» **TASK TO CARRY OUT**:
Search the data below for the word "Chapter" and copy each line that holds it.

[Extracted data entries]

━━━━━━━━━━━━━━━━━━━━

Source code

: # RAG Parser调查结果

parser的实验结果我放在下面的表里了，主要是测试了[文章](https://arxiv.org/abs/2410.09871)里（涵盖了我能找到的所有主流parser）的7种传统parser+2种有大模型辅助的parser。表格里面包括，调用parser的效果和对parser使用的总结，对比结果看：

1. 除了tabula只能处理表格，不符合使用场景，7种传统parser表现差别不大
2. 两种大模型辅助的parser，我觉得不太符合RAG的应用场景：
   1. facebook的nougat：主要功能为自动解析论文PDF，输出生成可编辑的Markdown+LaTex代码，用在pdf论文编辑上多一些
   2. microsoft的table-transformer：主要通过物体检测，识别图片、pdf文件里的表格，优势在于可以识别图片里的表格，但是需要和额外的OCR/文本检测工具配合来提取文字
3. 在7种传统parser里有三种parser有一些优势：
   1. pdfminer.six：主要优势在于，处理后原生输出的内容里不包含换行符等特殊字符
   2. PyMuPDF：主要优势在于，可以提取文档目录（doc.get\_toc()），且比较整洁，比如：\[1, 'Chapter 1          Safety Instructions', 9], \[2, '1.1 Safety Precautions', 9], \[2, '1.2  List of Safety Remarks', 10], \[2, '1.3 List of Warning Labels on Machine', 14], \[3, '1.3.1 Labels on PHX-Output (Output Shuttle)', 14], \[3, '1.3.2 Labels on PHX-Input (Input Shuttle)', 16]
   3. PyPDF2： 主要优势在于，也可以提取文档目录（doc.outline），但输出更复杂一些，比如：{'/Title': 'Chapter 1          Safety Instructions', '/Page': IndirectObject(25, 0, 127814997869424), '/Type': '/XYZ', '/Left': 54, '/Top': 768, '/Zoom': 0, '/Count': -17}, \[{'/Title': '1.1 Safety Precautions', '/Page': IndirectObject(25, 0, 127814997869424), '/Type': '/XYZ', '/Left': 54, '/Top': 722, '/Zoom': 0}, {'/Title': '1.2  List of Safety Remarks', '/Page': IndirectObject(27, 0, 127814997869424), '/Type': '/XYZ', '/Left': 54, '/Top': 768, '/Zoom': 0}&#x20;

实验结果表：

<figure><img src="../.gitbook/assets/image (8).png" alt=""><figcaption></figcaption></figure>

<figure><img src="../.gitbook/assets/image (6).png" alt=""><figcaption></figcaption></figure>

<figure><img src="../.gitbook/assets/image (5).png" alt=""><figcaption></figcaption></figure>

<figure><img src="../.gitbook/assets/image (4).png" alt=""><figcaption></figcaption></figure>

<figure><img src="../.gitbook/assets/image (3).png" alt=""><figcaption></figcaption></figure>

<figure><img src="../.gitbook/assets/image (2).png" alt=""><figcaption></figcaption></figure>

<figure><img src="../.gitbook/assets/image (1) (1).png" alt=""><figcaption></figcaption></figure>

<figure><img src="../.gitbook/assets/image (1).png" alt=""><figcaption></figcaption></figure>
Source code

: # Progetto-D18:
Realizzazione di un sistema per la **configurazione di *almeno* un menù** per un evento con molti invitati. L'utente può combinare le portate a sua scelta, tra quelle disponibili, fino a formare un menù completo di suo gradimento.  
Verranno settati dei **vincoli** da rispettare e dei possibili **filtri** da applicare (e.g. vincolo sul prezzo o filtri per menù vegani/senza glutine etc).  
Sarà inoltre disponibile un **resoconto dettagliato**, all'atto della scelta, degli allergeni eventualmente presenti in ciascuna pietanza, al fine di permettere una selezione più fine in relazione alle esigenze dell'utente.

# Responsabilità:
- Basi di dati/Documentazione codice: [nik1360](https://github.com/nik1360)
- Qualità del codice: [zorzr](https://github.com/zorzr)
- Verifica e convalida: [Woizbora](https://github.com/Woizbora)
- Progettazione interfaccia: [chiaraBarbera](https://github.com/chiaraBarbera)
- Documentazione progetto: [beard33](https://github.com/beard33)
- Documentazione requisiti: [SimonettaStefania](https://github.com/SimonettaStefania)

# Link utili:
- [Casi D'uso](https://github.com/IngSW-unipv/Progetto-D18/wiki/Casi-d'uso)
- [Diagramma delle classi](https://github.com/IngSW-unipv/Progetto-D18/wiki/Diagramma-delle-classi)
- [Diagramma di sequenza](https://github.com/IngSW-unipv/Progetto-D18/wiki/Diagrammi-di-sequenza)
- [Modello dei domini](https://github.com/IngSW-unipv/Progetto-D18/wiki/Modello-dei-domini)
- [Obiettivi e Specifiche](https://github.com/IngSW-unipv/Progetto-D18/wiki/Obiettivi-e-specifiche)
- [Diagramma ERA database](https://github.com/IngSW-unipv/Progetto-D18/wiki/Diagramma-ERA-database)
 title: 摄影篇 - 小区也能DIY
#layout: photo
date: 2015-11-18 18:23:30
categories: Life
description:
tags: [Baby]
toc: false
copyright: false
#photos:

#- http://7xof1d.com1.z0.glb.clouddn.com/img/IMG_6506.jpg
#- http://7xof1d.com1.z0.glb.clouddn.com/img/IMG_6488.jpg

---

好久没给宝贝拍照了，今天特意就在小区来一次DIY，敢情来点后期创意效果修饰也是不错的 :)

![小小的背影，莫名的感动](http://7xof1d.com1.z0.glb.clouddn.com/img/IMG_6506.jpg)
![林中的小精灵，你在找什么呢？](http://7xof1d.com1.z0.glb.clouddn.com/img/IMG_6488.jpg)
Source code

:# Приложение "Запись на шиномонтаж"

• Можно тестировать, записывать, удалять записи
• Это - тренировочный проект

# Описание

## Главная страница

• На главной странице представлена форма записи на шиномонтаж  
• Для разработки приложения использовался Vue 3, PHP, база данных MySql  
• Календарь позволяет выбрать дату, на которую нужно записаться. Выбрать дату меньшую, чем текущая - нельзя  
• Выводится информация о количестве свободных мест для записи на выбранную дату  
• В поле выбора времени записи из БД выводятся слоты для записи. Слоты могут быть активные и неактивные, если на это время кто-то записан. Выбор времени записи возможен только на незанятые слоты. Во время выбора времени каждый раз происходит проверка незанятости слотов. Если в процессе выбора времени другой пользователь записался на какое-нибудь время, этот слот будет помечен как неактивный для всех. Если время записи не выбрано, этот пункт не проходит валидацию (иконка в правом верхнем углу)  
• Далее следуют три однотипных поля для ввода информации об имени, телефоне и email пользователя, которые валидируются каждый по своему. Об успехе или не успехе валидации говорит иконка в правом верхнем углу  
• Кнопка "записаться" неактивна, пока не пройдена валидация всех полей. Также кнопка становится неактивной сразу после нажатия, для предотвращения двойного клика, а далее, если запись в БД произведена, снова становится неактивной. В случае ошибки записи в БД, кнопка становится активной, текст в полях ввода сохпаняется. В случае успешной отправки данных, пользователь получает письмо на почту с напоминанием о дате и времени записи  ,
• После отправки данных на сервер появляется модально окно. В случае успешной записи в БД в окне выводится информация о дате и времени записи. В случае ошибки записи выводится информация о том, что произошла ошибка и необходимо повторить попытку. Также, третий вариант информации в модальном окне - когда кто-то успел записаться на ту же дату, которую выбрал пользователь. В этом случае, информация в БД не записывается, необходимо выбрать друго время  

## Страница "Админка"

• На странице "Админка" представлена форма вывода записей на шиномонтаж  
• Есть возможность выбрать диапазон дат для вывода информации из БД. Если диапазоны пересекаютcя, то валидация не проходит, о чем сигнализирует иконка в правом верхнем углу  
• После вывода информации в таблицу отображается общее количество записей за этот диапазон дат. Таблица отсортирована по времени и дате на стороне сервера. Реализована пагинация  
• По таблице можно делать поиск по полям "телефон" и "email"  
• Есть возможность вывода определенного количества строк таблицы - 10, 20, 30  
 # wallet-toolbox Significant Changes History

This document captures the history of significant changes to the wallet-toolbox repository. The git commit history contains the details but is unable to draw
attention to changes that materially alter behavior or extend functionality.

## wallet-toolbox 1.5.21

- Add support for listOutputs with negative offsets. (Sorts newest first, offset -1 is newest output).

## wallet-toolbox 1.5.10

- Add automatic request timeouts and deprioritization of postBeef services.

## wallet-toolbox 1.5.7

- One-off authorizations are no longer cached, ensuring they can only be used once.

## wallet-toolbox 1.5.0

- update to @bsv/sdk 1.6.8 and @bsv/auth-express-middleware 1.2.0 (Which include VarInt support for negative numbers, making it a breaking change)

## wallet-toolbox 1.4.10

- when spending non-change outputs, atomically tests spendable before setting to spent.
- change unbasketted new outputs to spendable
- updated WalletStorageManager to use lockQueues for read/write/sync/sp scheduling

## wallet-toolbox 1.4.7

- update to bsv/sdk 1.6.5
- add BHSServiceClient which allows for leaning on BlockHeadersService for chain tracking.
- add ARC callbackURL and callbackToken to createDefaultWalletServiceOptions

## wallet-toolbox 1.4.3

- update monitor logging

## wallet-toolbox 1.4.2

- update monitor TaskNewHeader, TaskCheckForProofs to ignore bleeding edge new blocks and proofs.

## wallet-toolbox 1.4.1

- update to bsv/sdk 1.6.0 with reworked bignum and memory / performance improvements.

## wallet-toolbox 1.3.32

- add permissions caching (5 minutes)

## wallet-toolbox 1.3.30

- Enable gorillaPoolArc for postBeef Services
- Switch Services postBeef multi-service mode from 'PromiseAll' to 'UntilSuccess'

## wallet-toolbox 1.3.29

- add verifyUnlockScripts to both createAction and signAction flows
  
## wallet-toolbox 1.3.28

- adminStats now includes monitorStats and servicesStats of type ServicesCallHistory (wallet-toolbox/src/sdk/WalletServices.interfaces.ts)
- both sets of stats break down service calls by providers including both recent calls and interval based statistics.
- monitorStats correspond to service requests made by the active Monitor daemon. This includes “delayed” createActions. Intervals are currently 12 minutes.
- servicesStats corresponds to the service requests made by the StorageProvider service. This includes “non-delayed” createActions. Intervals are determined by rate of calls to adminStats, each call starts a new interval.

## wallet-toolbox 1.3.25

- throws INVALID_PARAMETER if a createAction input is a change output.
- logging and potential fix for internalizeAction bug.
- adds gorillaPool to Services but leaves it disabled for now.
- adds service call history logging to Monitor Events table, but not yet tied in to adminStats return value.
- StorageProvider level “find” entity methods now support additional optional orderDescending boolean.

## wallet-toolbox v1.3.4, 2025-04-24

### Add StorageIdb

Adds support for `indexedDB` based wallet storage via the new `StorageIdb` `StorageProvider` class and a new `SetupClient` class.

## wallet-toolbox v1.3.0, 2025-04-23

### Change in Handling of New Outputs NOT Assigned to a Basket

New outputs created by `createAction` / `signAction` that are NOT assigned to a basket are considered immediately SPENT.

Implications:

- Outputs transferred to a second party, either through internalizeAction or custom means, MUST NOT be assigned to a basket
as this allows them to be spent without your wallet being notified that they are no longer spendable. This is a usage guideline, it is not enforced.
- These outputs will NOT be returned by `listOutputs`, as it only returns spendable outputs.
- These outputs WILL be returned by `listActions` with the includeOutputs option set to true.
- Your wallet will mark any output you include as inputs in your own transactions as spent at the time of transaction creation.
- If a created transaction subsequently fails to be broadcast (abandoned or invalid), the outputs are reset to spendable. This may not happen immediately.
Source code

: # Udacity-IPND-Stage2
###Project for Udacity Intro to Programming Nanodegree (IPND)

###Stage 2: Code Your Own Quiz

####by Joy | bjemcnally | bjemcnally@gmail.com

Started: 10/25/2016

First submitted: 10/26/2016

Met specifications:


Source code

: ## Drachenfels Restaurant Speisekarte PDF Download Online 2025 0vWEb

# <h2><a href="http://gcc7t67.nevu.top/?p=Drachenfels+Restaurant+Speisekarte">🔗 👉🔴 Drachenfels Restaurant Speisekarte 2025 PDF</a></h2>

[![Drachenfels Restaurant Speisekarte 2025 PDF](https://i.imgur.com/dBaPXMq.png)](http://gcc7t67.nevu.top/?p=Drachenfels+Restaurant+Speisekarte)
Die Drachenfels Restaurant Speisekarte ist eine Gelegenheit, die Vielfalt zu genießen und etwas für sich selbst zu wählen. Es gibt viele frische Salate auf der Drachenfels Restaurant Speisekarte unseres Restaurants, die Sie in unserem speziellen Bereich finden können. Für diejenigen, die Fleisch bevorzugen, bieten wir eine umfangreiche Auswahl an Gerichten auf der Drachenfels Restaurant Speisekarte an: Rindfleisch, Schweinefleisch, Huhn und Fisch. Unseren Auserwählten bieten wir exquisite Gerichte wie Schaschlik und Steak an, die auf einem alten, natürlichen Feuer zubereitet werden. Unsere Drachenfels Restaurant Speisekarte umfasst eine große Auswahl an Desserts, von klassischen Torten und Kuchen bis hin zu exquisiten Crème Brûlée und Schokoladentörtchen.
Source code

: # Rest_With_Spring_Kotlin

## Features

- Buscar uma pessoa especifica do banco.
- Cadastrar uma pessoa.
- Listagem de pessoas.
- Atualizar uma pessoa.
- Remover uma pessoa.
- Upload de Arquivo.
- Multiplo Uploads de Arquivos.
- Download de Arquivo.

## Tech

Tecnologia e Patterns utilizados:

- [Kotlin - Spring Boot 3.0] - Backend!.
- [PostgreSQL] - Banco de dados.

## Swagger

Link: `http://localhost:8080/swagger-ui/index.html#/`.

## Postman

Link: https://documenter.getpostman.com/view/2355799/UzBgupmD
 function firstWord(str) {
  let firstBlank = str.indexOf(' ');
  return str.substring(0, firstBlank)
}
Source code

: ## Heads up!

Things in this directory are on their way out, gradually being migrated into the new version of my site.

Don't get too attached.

━━━━━━━━━━━━━━━━━━━━

» **SOLUTION FOR THIS EXERCISE**:
   2. PyMuPDF：主要优势在于，可以提取文档目录（doc.get\_toc()），且比较整洁，比如：\[1, 'Chapter 1          Safety Instructions', 9], \[2, '1.1 Safety Precautions', 9], \[2, '1.2  List of Safety Remarks', 10], \[2, '1.3 List of Warning Labels on Machine', 14], \[3, '1.3.1 Labels on PHX-Output (Output Shuttle)', 14], \[3, '1.3.2 Labels on PHX-Input (Input Shuttle)', 16]
   3. PyPDF2： 主要优势在于，也可以提取文档目录（doc.outline），但输出更复杂一些，比如：{'/Title': 'Chapter 1          Safety Instructions', '/Page': IndirectObject(25, 0, 127814997869424), '/Type': '/XYZ', '/Left': 54, '/Top': 768, '/Zoom': 0, '/Count': -17}, \[{'/Title': '1.1 Safety Precautions', '/Page': IndirectObject(25, 0, 127814997869424), '/Type': '/XYZ', '/Left': 54, '/Top': 722, '/Zoom': 0}, {'/Title': '1.2  List of Safety Remarks', '/Page': IndirectObject(27, 0, 127814997869424), '/Type': '/XYZ', '/Left': 54, '/Top': 768, '/Zoom': 0}&#x20;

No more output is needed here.